Reading the listing that follows, count the lines where "Express" appears, and answer with only that count.

RECORDS PROVIDED:
BEGIN

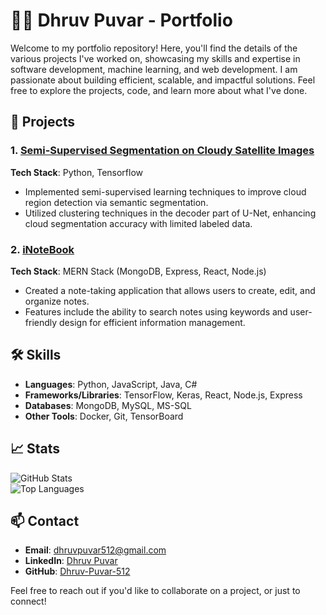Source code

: # 🧑‍💻 Dhruv Puvar - Portfolio

Welcome to my portfolio repository! Here, you'll find the details of the various projects I've worked on, showcasing my skills and expertise in software development, machine learning, and web development. I am passionate about building efficient, scalable, and impactful solutions. Feel free to explore the projects, code, and learn more about what I've done.

## 🌟 Projects

### 1. [Semi-Supervised Segmentation on Cloudy Satellite Images](https://github.com/Dhruv-Puvar-512/Semi-Supervised-Semantic-Segmenation-on-Cloudy-Satelitte-Images)

**Tech Stack**: Python, Tensorflow

- Implemented semi-supervised learning techniques to improve cloud region detection via semantic segmentation.
- Utilized clustering techniques in the decoder part of U-Net, enhancing cloud segmentation accuracy with limited labeled data.

### 2. [iNoteBook](https://github.com/Dhruv-Puvar-512/iNotebook)

**Tech Stack**: MERN Stack (MongoDB, Express, React, Node.js)

- Created a note-taking application that allows users to create, edit, and organize notes.
- Features include the ability to search notes using keywords and user-friendly design for efficient information management.

<!-- ### 3. [Kidney Cancer Classification](https://github.com/Dhruv-Puvar-512/kidneyCancer)
**Tech Stack**: Python, Keras
- Built a convolutional neural network (CNN) model to classify kidney cancer from medical images like CT scans and MRI scans.
- Achieved high accuracy in detecting and classifying kidney cancer tumors. -->

## 🛠️ Skills

- **Languages**: Python, JavaScript, Java, C#
- **Frameworks/Libraries**: TensorFlow, Keras, React, Node.js, Express
- **Databases**: MongoDB, MySQL, MS-SQL
- **Other Tools**: Docker, Git, TensorBoard

## 📈 Stats

![GitHub Stats](https://github-readme-stats.vercel.app/api?username=Dhruv-Puvar-512&show_icons=true&theme=radical)  
![Top Languages](https://github-readme-stats.vercel.app/api/top-langs/?username=Dhruv-Puvar-512&layout=compact&langs_count=8&hide=php&theme=radical&include_repo=Semi-Supervised-Semantic-Segmenation-on-Cloudy-Satelitte-Images,iNotebook,newsify)

## 📫 Contact

- **Email**: dhruvpuvar512@gmail.com
- **LinkedIn**: [Dhruv Puvar](https://linkedin.com/in/dhruv-puvar-5286951ba/)
- **GitHub**: [Dhruv-Puvar-512](https://github.com/Dhruv-Puvar-512)

Feel free to reach out if you'd like to collaborate on a project, or just to connect!
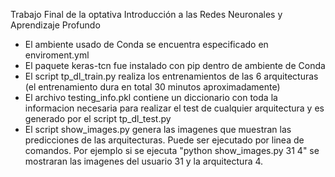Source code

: Trabajo Final de la optativa Introducción a las Redes Neuronales y Aprendizaje Profundo

- El ambiente usado de Conda se encuentra especificado en enviroment.yml
- El paquete keras-tcn fue instalado con pip dentro de ambiente de Conda
- El script tp_dl_train.py realiza los entrenamientos de las 6 arquitecturas (el entrenamiento dura en total 30 minutos aproximadamente)
- El archivo testing_info.pkl contiene un diccionario con toda la informacion necesaria para realizar el test de cualquier arquitectura y es generado por el script tp_dl_test.py
- El script show_images.py genera las imagenes que muestran las predicciones de las arquitecturas. Puede ser ejecutado por linea de comandos. Por ejemplo si se ejecuta "python show_images.py 31 4" se mostraran las imagenes del usuario 31 y la arquitectura 4.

END

SOLUTION FOR THIS EXERCISE: 2